Hoy es Domingo de Ramos, la gran puerta que nos da acceso a la Semana Santa, el día en que se conmemora la entrada de Jesús en Jerusalén aclamado por muchos de forma festiva. Pero no hay que olvidar que hoy hacemos lectura de la Pasión, que comienza con el juicio, el camino a la cruz, la crucifixión y la muerte de Jesús.

Hoy se entremezclan esas dos realidades: la victoria y la derrota, pero ambas, creo yo, mal interpretadas.

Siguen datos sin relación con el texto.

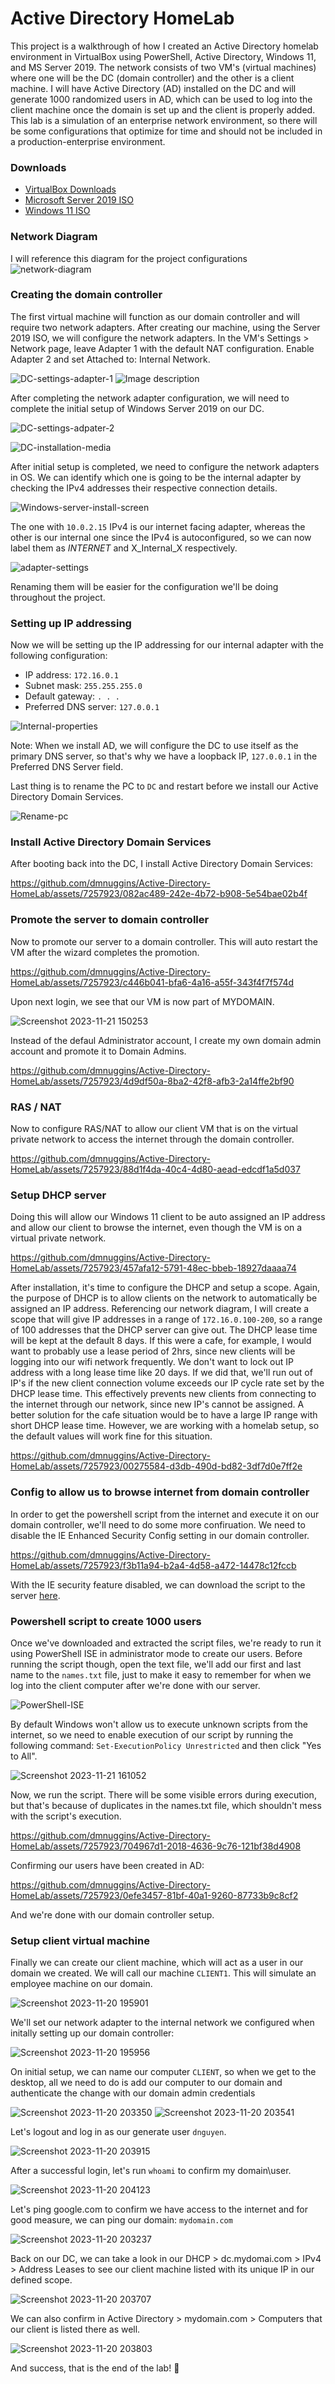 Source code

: # Active Directory HomeLab

This project is a walkthrough of how I created an Active Directory homelab environment in VirtualBox using PowerShell, Active Directory, Windows 11, and MS Server 2019. The network consists of two VM's (virtual machines) where one will be the DC (domain controller) and the other is a client machine. I will have Active Directory (AD) installed on the DC and will generate 1000 randomized users in AD, which can be used to log into the client machine once the domain is set up and the client is properly added. This lab is a simulation of an enterprise network environment, so there will be some configurations that optimize for time and should not be included in a production-enterprise environment.

### Downloads

- [VirtualBox Downloads](https://www.virtualbox.org/wiki/Downloads)
- [Microsoft Server 2019 ISO](https://www.microsoft.com/en-us/evalcenter/download-windows-server-2019)
- [Windows 11 ISO](https://www.microsoft.com/en-us/software-download/windows11)

### Network Diagram

I will reference this diagram for the project configurations
![network-diagram](https://dev-to-uploads.s3.amazonaws.com/uploads/articles/0sd2tbs24w3kxasbbonw.png)

### Creating the domain controller
The first virtual machine will function as our domain controller and will require two network adapters. After creating our machine, using the Server 2019 ISO, we will configure the network adapters. In the VM's Settings > Network page, leave Adapter 1 with the default NAT configuration. Enable Adapter 2 and set Attached to: Internal Network.

![DC-settings-adapter-1](https://dev-to-uploads.s3.amazonaws.com/uploads/articles/sexsc99athq9oh059bb2.png)
![Image description](https://dev-to-uploads.s3.amazonaws.com/uploads/articles/bft9q1mrokl8trny7dou.png)

After completing the network adapter configuration, we will need to complete the initial setup of Windows Server 2019 on our DC.

![DC-settings-adpater-2](https://dev-to-uploads.s3.amazonaws.com/uploads/articles/bm4cywgz481s2z2o0xr6.png)

![DC-installation-media](https://dev-to-uploads.s3.amazonaws.com/uploads/articles/d8kehset9uwd0x2vdwis.png)

After initial setup is completed, we need to configure the network adapters in OS. We can identify which one is going to be the internal adapter by checking the IPv4 addresses their respective connection details.

![Windows-server-install-screen](https://dev-to-uploads.s3.amazonaws.com/uploads/articles/00tbxabnsp05zjk5sopd.png)

The one with `10.0.2.15` IPv4 is our internet facing adapter, whereas the other is our internal one since the IPv4 is autoconfigured, so we can now label them as _INTERNET_ and X_Internal_X respectively.

![adapter-settings](https://github.com/dmnuggins/Active-Directory-HomeLab/assets/7257923/c2a4a3e4-9638-4909-b9a7-2a47787e6086)

Renaming them will be easier for the configuration we'll be doing throughout the project.

### Setting up IP addressing

Now we will be setting up the IP addressing for our internal adapter with the following configuration:

- IP address: `172.16.0.1`
- Subnet mask: `255.255.255.0`
- Default gateway:  `. . .`
- Preferred DNS server: `127.0.0.1`

![Internal-properties](https://dev-to-uploads.s3.amazonaws.com/uploads/articles/u44nmjjool2j4zreinyz.png)

Note: When we install AD, we will configure the DC to use itself as the primary DNS server, so that's why we have a loopback IP, `127.0.0.1` in the Preferred DNS Server field.

Last thing is to rename the PC to `DC` and restart before we install our Active Directory Domain Services.

![Rename-pc](https://dev-to-uploads.s3.amazonaws.com/uploads/articles/hrsuwt5drjjhm379if1y.png)

### Install Active Directory Domain Services

After booting back into the DC, I install Active Directory Domain Services:

https://github.com/dmnuggins/Active-Directory-HomeLab/assets/7257923/082ac489-242e-4b72-b908-5e54bae02b4f

### Promote the server to domain controller

Now to promote our server to a domain controller. This will auto restart the VM after the wizard completes the promotion.

https://github.com/dmnuggins/Active-Directory-HomeLab/assets/7257923/c446b041-bfa6-4a16-a55f-343f4f7f574d

Upon next login, we see that our VM is now part of MYDOMAIN.

![Screenshot 2023-11-21 150253](https://github.com/dmnuggins/Active-Directory-HomeLab/assets/7257923/ad786f2f-8a2e-411c-a62d-2c41a098476c)

Instead of the defaul Administrator account, I create my own domain admin account and promote it to Domain Admins.

https://github.com/dmnuggins/Active-Directory-HomeLab/assets/7257923/4d9df50a-8ba2-42f8-afb3-2a14ffe2bf90

### RAS / NAT

Now to configure RAS/NAT to allow our client VM that is on the virtual private network to access the internet through the domain controller.

https://github.com/dmnuggins/Active-Directory-HomeLab/assets/7257923/88d1f4da-40c4-4d80-aead-edcdf1a5d037

### Setup DHCP server

Doing this will allow our Windows 11 client to be auto assigned an IP address and allow our client to browse the internet, even though the VM is on a virtual private network.

https://github.com/dmnuggins/Active-Directory-HomeLab/assets/7257923/457afa12-5791-48ec-bbeb-18927daaaa74

After installation, it's time to configure the DHCP and setup a scope. Again, the purpose of DHCP is to allow clients on the network to automatically be assigned an IP address. Referencing our network diagram, I will create a scope that will give IP addresses in a range of `172.16.0.100-200`, so a range of 100 addresses that the DHCP server can give out. The DHCP lease time will be kept at the default 8 days. If this were a cafe, for example, I would want to probably use a lease period of 2hrs, since new clients will be logging into our wifi network frequently. We don't want to lock out IP address with a long lease time like 20 days. If we did that, we'll run out of IP's if the new client connection volume exceeds our IP cycle rate set by the DHCP lease time. This effectively prevents new clients from connecting to the internet through our network, since new IP's cannot be assigned. A better solution for the cafe situation would be to have a large IP range with short DHCP lease time. However, we are working with a homelab setup, so the default values will work fine for this situation.

https://github.com/dmnuggins/Active-Directory-HomeLab/assets/7257923/00275584-d3db-490d-bd82-3df7d0e7ff2e

### Config to allow us to browse internet from domain controller

In order to get the powershell script from the internet and execute it on our domain controller, we'll need to do some more confiruation. We need to disable the IE Enhanced Security Config setting in our domain controller.

https://github.com/dmnuggins/Active-Directory-HomeLab/assets/7257923/f3b11a94-b2a4-4d58-a472-14478c12fccb

With the IE security feature disabled, we can download the script to the server [here](https://github.com/joshmadakor1/AD_PS/archive/master.zip).

### Powershell script to create 1000 users

Once we've downloaded and extracted the script files, we're ready to run it using PowerShell ISE in administrator mode to create our users. Before running the script though, open the text file, we'll add our first and last name to the `names.txt` file, just to make it easy to remember for when we log into the client computer after we're done with our server.

![PowerShell-ISE](https://github.com/dmnuggins/Active-Directory-HomeLab/assets/7257923/22d7b7bb-0eaa-4ed0-9f15-724074d33d2c)

By default Windows won't allow us to execute unknown scripts from the internet, so we need to enable execution of our script by running the following command: `Set-ExecutionPolicy Unrestricted` and then click "Yes to All".

![Screenshot 2023-11-21 161052](https://github.com/dmnuggins/Active-Directory-HomeLab/assets/7257923/0256a33c-bf07-4c2c-8377-b74a0668abe8)

Now, we run the script. There will be some visible errors during execution, but that's because of duplicates in the names.txt file, which shouldn't mess with the script's execution.

https://github.com/dmnuggins/Active-Directory-HomeLab/assets/7257923/704967d1-2018-4636-9c76-121bf38d4908

Confirming our users have been created in AD:

https://github.com/dmnuggins/Active-Directory-HomeLab/assets/7257923/0efe3457-81bf-40a1-9260-87733b9c8cf2

And we're done with our domain controller setup.

### Setup client virtual machine

Finally we can create our client machine, which will act as a user in our domain we created. We will call our machine `CLIENT1`. This will simulate an employee machine on our domain.

![Screenshot 2023-11-20 195901](https://github.com/dmnuggins/Active-Directory-HomeLab/assets/7257923/b10b92f4-d992-4d24-8682-3830a1fa3ea0)

We'll set our network adapter to the internal network we configured when initally setting up our domain controller:

![Screenshot 2023-11-20 195956](https://github.com/dmnuggins/Active-Directory-HomeLab/assets/7257923/34999bb5-98d2-41e4-8cc9-b5927cd5506f)

On initial setup, we can name our computer `CLIENT`, so when we get to the desktop, all we need to do is add our computer to our domain and authenticate the change with our domain admin credentials

![Screenshot 2023-11-20 203350](https://github.com/dmnuggins/Active-Directory-HomeLab/assets/7257923/587e9b3e-67bd-4ed0-9dd7-64622b936529)
![Screenshot 2023-11-20 203541](https://github.com/dmnuggins/Active-Directory-HomeLab/assets/7257923/9e510d4b-eaac-41cd-ad87-0e243511e50d)

Let's logout and log in as our generate user `dnguyen`.

![Screenshot 2023-11-20 203915](https://github.com/dmnuggins/Active-Directory-HomeLab/assets/7257923/79581328-de8a-4f9d-9b37-d50958ea7d4e)

After a successful login, let's run `whoami` to confirm my domain\user.

![Screenshot 2023-11-20 204123](https://github.com/dmnuggins/Active-Directory-HomeLab/assets/7257923/013a4f03-b357-4281-ab10-4797ede5e5f0)

Let's ping google.com to confirm we have access to the internet and for good measure, we can ping our domain: `mydomain.com`

![Screenshot 2023-11-20 203237](https://github.com/dmnuggins/Active-Directory-HomeLab/assets/7257923/0c1e7816-7ad7-49c2-89f1-2b3006f2b927)

Back on our DC, we can take a look in our DHCP > dc.mydomai.com > IPv4 > Address Leases to see our client machine listed with its unique IP in our defined scope.

![Screenshot 2023-11-20 203707](https://github.com/dmnuggins/Active-Directory-HomeLab/assets/7257923/bd277c67-4509-45e6-b81b-5fe80f6dbc52)

We can also confirm in Active Directory > mydomain.com > Computers that our client is listed there as well.

![Screenshot 2023-11-20 203803](https://github.com/dmnuggins/Active-Directory-HomeLab/assets/7257923/54047cf8-36bd-4c2e-a44e-df4e7d1d0c7e)

And success, that is the end of the lab! 🙌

Por un lado, los que aclamaban a Jesús en la entrada a Jerusalén lo hacían creyendo que él iba a ser un libertador político que les solucionaría todos sus problemas personales y sociales; pero no, Jesús los quería liberar de otros yugos, de los yugos del pecado, de la indiferencia y de la muerte.

Por otro lado, el escalofriante relato de Jesús camino de la cruz, siendo crucificado y muriendo, pueden parecer una derrota, pero a los ojos de Dios, resulta ser el inicio de toda una victoria, el encuentro más profundo de Dios con su criatura, la cercanía máxima que Dios ha tenido con el ser humano, llegando a hacerse vulnerable por nosotros.

Y esto resulta algo completamente nuevo y hasta difícil de entender: que Dios se haga vulnerable ante su criatura. Pero leámoslo desde el plan de salvación de Dios y desde nuestras experiencias humanas. Cuando en una relación entre personas surge un conflicto tenemos dos alternativas: o nos encerramos en nuestra postura y no queremos saber nada del otro, o intentamos construir puentes, buscar soluciones para la reconciliación. En una relación, no se puede avanzar si no se perdona, si no se ama. Y entre el ser humano y Dios se había creado un muro que no permitía que Dios fuera cercano: a pesar de los intentos de Dios, el hombre se había separado de Él. Por eso, aunque fuera algo muy extremo, la forma pedagógica que Dios tuvo de decirnos que estaba junto a nosotros y que éramos importantes para Él, fue ésta: muriendo en la cruz a manos de su criatura.

Volveremos a leer la Pasión el Viernes Santo, ese día con un sentido más profundo porque actualizaremos en nosotros la muerte de Jesucristo en la cruz. Hasta entonces tenemos unos cuantos días que nos permitirán ir adentrándonos en lo profundo de esta Semana Santa que, que vivida con intensidad, puede transformar tu vida.

La entrada de Jesús en Jerusalén fue festiva pero no con grandes honores, como si del rey o el emperador se tratara: entró subido en un sencillo burro y rodeado de los suyos. Que en estos días no nos dejemos llevar por lo de fuera, por lo superficial, sino que interioricemos lo que significa que Dios está con nosotros y se entrega por ti y por mí.

Vivamos esta Semana Santa por dentro.